This is part of a series of reviews on notorious anime — anime shows and films that have garnered controversy at some point since its release.
In the circles of anime and manga, “Excel Saga” and its spinoff “Puni Puni Poemy” are notorious for the split it has caused its audience, and for how far the director of the animes have gone in its humor.
“Excel Saga” started out as a manga by writer Rikdo Koshi (which has been running since 1996) that used visual and verbal gags to satirize Japanese society. The story tells of a secret organization called ACROSS that is led by its leader Lord Il Palazzo. However, he only has two employees – the very energetic but not too bright Excel, and the quieter but always sick to the point of near death Hyatt. Their goal is to start with Japan and work their way to putting the rest of the world under control. However, they are battling against a shadowy government agency led by Dr. Kabapu who want to stop their plans.

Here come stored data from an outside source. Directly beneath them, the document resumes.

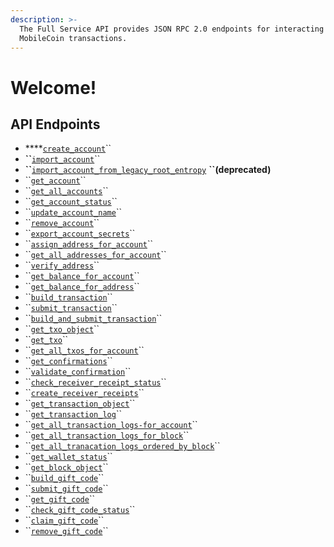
 ```yaml
---
description: >-
  The Full Service API provides JSON RPC 2.0 endpoints for interacting with your
  MobileCoin transactions.
---
```


# Welcome!

## API Endpoints

* \*\*\*\*[`create_account`](accounts/untitled/#create_account)\`\`
* **\`\`**[`import_account`](accounts/untitled/#import_account)\`\`
* **\`\`**[`import_account_from_legacy_root_entropy`](accounts/untitled/#import_account_from_legacy_root_entropy-deprecated) **``\(deprecated\)**
* \`\`[`get_account`](accounts/untitled/#get_account)\`\`
* \`\`[`get_all_accounts`](accounts/untitled/#get_all_accounts)\`\`
* \`\`[`get_account_status`](accounts/untitled/#get_account_status)\`\`
* \`\`[`update_account_name`](accounts/untitled/#update_account_name)\`\`
* \`\`[`remove_account`](accounts/untitled/#remove_account)\`\`
* \`\`[`export_account_secrets`](accounts/account-secrets/#export_account_secrets)\`\`
* \`\`[`assign_address_for_account`](accounts/address/#assign_address_for_account)\`\`
* \`\`[`get_all_addresses_for_account`](accounts/address/#get_all_addresses_for_account)\`\`
* \`\`[`verify_address`](accounts/address/#verify_address)\`\`
* \`\`[`get_balance_for_account`](accounts/balance/#get_balance_for_account)\`\`
* \`\`[`get_balance_for_address`](accounts/balance/#get_balance_for_address)\`\`
* \`\`[`build_transaction`](transactions/transaction.md#build_transaction)\`\`
* \`\`[`submit_transaction`](transactions/transaction.md#submit_transaction)\`\`
* \`\`[`build_and_submit_transaction`](transactions/transaction.md#build_and_submit_transaction)\`\`
* \`\`[`get_txo_object`](transactions/txo.md#get_txo_object)\`\`
* \`\`[`get_txo`](transactions/txo.md#get_txo)\`\`
* \`\`[`get_all_txos_for_account`](transactions/txo.md#get_all_txos_for_account)\`\`
* \`\`[`get_confirmations`](transactions/transaction-confirmation.md#get_confirmations)\`\`
* \`\`[`validate_confirmation`](transactions/transaction-confirmation.md#validate_confirmation)\`\`
* \`\`[`check_receiver_receipt_status`](transactions/transaction-receipt.md#check_receiver_receipt_status)\`\`
* \`\`[`create_receiver_receipts`](transactions/transaction-receipt.md#create_receiver_receipts)\`\`
* \`\`[`get_transaction_object`](transactions/transaction-log.md#get_transaction_object)\`\`
* \`\`[`get_transaction_log`](transactions/transaction-log.md#get_transaction_log)\`\`
* \`\`[`get_all_transaction_logs-for_account`](transactions/transaction-log.md#get_all_transaction_logs_for_account)\`\`
* \`\`[`get_all_transaction_logs_for_block`](transactions/transaction-log.md#get_all_transaction_logs_for_block)\`\`
* \`\`[`get_all_tranacation_logs_ordered_by_block`](transactions/transaction-log.md#get_all_transaction_logs_ordered_by_block)\`\`
* \`\`[`get_wallet_status`](wallet/wallet-status.md#get_wallet_status)\`\`
* \`\`[`get_block_object`](ledger/block.md#get_block_object)\`\`
* \`\`[`build_gift_code`](gift-code.md#build_gift_code)\`\`
* \`\`[`submit_gift_code`](gift-code.md#submit_gift_code)\`\`
* \`\`[`get_gift_code`](gift-code.md#get_gift_code)\`\`
* \`\`[`check_gift_code_status`](gift-code.md#check_gift_code_status)\`\`
* \`\`[`claim_gift_code`](gift-code.md#claim_gift_code)\`\`
* \`\`[`remove_gift_code`](gift-code.md#remove_gift_code)\`\`

###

The manga was turned into an anime show in 1999, where director Shinichi Watanabe (also known as “Nabeshin”) used the storylines from the manga as a thread to make fun of different genres in each episode, each time getting the “approval” of the creator. For example, one episode made the whole show into an American action movie (where, if you listen in the sub, you can hear the Japanese actors trying to speak English in parts), while another one makes fun of Japanese dating games and visual novels.
Soon after, an OVA spinoff was created making fun of magical girl shows called “Puni Puni Poemy.” The show carried over some of the characters from “Excel Saga” and set it in a world where Nabeshin and his bride from the previous show had adopted a “wastefully energetic” girl named Poemy (who constantly calls herself Kobayashi, which is the name of her Japanese voice actress) who wants to be a voice actress but finds herself becoming a magical girl instead.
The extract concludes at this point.